In 1140, Pelayo referred a dispute brought before him as lord by the nuns of San Pedro de Ramiranes and the knight Álvaro Rubeo to the royal court at Salamanca. In September 1141 at Santiago de Compostela, Alfonso VII adjudicated a dispute between Pelayo and the monastery of San Martiño Pinario. In October 1146 at Tudején, Pelayo, acting as majordomo "in place of Count Ponce", witnessed the king's charter to Santa María de Niencebas. King García Ramírez of Navarre was present at this meeting to discuss Alfonso's planned campaign against Almería the following year. At the same time, he was a witness to the treaty of alliance between Alfonso VII and the Republic of Genoa. The Poema de Almería does not name him, but mentions the participation of Fernando Yáñez and his many sons.

Pelayo did not inherit Montoro from his father in 1154. It was given instead to Nuño Pérez de Lara. On 26 September 1158, King Ferdinand II granted him lands in compensation for damage done to his lands in Galicia by Portuguese forces. On 20 April 1159, he and his wife purchased a share in the church of Santa Cristina in Lavadores from Alfonso Oséviz for seventy solidi.

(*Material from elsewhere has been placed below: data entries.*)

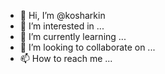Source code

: - 👋 Hi, I’m @kosharkin
- 👀 I’m interested in ...
- 🌱 I’m currently learning ...
- 💞️ I’m looking to collaborate on ...
- 📫 How to reach me ...

<!---
kosharkin/kosharkin is a ✨ special ✨ repository because its `README.md` (this file) appears on your GitHub profile.
You can click the Preview link to take a look at your changes.
--->
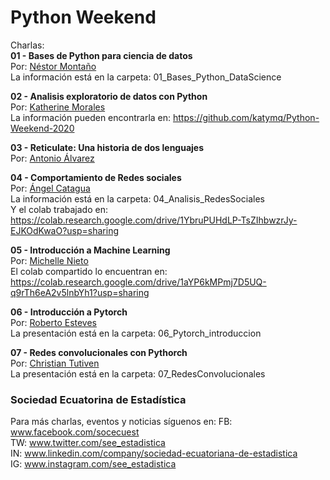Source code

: # Python Weekend

Charlas:  
**01 - Bases de Python para ciencia de datos**  
Por: [Néstor Montaño](https://www.linkedin.com/in/nestor-monta%C3%B1o/)  
La información está en la carpeta: 01_Bases_Python_DataScience 
  
  
**02 - Analisis exploratorio de datos con Python**  
Por: [Katherine Morales](https://www.linkedin.com/in/katherine-morales-7194a3108/)  
La información pueden encontrarla en: https://github.com/katymq/Python-Weekend-2020

  
**03 - Reticulate: Una historia de dos lenguajes**  
Por: [Antonio Álvarez](https://www.linkedin.com/in/aaalvarez94/)  
   
   
**04 - Comportamiento de Redes sociales**  
Por: [Ángel Catagua](https://www.linkedin.com/in/angel-catagua-259b2a78/)    
La información está en la carpeta: 04_Analisis_RedesSociales  
Y el colab trabajado en: https://colab.research.google.com/drive/1YbruPUHdLP-TsZIhbwzrJy-EJKOdKwaO?usp=sharing
   
   
**05 - Introducción a Machine Learning**  
Por: [Michelle Nieto](https://www.linkedin.com/in/michelle-nieto-b3a371114/)         
El colab compartido lo encuentran en: https://colab.research.google.com/drive/1aYP6kMPmj7D5UQ-q9rTh6eA2v5lnbYh1?usp=sharing  
  
**06 - Introducción a Pytorch**  
Por: [Roberto Esteves](https://www.linkedin.com/in/restevesd/)  
La presentación está en la carpeta: 06_Pytorch_introduccion
   
   
**07 - Redes convolucionales con Pythorch**  
Por: [Christian Tutiven](https://www.linkedin.com/in/christian-tutiven)  
La presentación está en la carpeta: 07_RedesConvolucionales
  


### Sociedad Ecuatorina de Estadística

Para más charlas, eventos y noticias síguenos en:
FB: www.facebook.com/socecuest  
TW: www.twitter.com/see_estadistica  
IN: www.linkedin.com/company/sociedad-ecuatoriana-de-estadistica  
IG: www.instagram.com/see_estadistica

Pelayo and his wife were still alive in 1173.

==Bibliography==
- Barton, Simon (1997). "The Aristocracy in Twelfth-Century León and Castile"
- Calderón Medina, Inés (2014). "Beyond the Border: The Aristocratic Mobility Between the Kingdoms of Portugal and León (1157–1230)"
- Fernández Rodríguez, Manuel (2004). "Toronium: Aproximación a la Historia de una Tierra Medieval: Galicia y Portugal en la Edad Media"
- Hall, Martin (2013). "Caffaro, Genoa and the Twelfth-Century Crusades"
- Reilly, Bernard F. (1998). "The Kingdom of León-Castilla Under King Alfonso VII, 1126–1157"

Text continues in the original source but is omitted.